Dr. Butler is the founder of World Trust, “a foundation that works to eliminate social and racial injustice through transformational education.”
The NC State Technician reports:
Butler’s speech, titled Cracking the Codes: Systems of Inequity, was part of the Fall Diversity Dialogue. Throughout her speech, Butler showed videos, posed questions and encouraged audience discussion about the importance of promoting racial equality.
Butler used collective understanding and strengths to approach developing solutions for pressing problems in the world today.
Transformative learning is all about understanding people’s deeply embedded assumptions about how they think the world really works and unearthing those assumptions to make appropriate changes, Butler said.
“We are born into a system we did not create,” Butler said. “We’ve stepped into a history we did not create. And, most importantly, we have a responsibility to use our collective gifts to create a racially and socially equal world that we want our children’s children to experience.”

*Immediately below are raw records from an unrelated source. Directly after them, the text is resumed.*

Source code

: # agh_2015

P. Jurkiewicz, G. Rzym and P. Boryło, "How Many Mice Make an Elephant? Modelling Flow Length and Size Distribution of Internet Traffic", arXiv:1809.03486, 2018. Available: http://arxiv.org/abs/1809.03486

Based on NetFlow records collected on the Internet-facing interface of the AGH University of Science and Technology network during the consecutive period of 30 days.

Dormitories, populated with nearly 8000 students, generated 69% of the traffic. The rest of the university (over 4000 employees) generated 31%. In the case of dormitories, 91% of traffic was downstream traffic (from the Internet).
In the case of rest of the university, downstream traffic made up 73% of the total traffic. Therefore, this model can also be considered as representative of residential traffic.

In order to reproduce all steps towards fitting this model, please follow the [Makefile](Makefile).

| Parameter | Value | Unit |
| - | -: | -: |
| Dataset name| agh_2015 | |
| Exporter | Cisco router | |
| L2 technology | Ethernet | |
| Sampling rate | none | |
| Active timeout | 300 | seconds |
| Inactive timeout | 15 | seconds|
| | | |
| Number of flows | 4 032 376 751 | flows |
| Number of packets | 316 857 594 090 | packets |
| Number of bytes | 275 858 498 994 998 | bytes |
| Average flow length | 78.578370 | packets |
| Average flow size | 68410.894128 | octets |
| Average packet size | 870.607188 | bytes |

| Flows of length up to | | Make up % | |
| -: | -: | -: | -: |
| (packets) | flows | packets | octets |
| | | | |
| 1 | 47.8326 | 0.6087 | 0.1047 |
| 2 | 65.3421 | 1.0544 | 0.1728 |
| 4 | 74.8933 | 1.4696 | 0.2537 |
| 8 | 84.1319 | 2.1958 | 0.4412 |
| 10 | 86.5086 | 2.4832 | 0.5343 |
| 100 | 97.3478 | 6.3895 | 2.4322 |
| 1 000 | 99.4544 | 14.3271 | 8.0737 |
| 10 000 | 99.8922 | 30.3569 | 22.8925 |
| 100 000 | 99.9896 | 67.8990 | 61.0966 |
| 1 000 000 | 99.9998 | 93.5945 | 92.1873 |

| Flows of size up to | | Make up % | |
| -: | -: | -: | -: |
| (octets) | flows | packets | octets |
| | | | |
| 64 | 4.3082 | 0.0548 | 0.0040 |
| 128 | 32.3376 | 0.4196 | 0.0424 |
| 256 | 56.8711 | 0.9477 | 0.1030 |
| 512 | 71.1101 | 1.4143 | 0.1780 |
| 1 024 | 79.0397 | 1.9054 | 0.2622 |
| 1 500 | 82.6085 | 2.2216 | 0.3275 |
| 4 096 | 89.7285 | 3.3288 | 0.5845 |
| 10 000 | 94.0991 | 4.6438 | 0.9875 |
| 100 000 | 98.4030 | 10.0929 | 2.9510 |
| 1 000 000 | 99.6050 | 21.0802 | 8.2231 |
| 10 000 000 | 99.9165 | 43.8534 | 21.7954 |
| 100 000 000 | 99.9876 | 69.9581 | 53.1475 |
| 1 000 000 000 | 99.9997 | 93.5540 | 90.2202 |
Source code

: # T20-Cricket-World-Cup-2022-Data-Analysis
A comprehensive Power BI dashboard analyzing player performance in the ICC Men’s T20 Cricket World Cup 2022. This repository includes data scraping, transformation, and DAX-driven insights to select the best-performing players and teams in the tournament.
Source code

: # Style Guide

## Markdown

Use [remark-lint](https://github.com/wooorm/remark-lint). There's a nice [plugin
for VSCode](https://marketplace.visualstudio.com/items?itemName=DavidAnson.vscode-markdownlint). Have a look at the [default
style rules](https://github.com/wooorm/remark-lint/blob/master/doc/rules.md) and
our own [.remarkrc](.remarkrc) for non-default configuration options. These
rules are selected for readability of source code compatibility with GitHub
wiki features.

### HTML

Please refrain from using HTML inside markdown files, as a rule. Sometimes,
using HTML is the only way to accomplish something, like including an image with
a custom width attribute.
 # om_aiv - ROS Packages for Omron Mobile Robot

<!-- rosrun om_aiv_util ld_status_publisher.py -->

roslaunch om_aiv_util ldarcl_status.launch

Here’s how Butler’s World Trust describes “Transformative Learning”:
Transformative learning is a form of adult education involving experiences that result in a deep, structural shift in thoughts and feelings, which then inform one’s actions. This shift in consciousness can be very subtle or quite extraordinary. Often, it alters our way of making meaning and being in the world. Such a deep-seated shift involves our understanding and our relationships with other people, the natural world, and ourselves.
Butler received a lot of attention back in 2007 when her materials served as the basis for the University of Delaware’s so-called “Residence Life” program. The main concern of that program was that it was mandatory, and involved asking students very invasive questions. (See here, also.)
Butler was reportedly “stunned” by the negative reaction to the UD program, saying “I’ve never had this kind of reaction,” and “I call this reaction totally reactionary and designed to create a deep divide among people, which is the antithesis of what I’m trying to do.”
Dr. Butler’s PhD is from the School of Transformative Learning and Change at the California Institute of Integral Studies. She says the fact that she is multi-racial — African, Arawak Indian and Russian-Jewish — gives her “credibility.”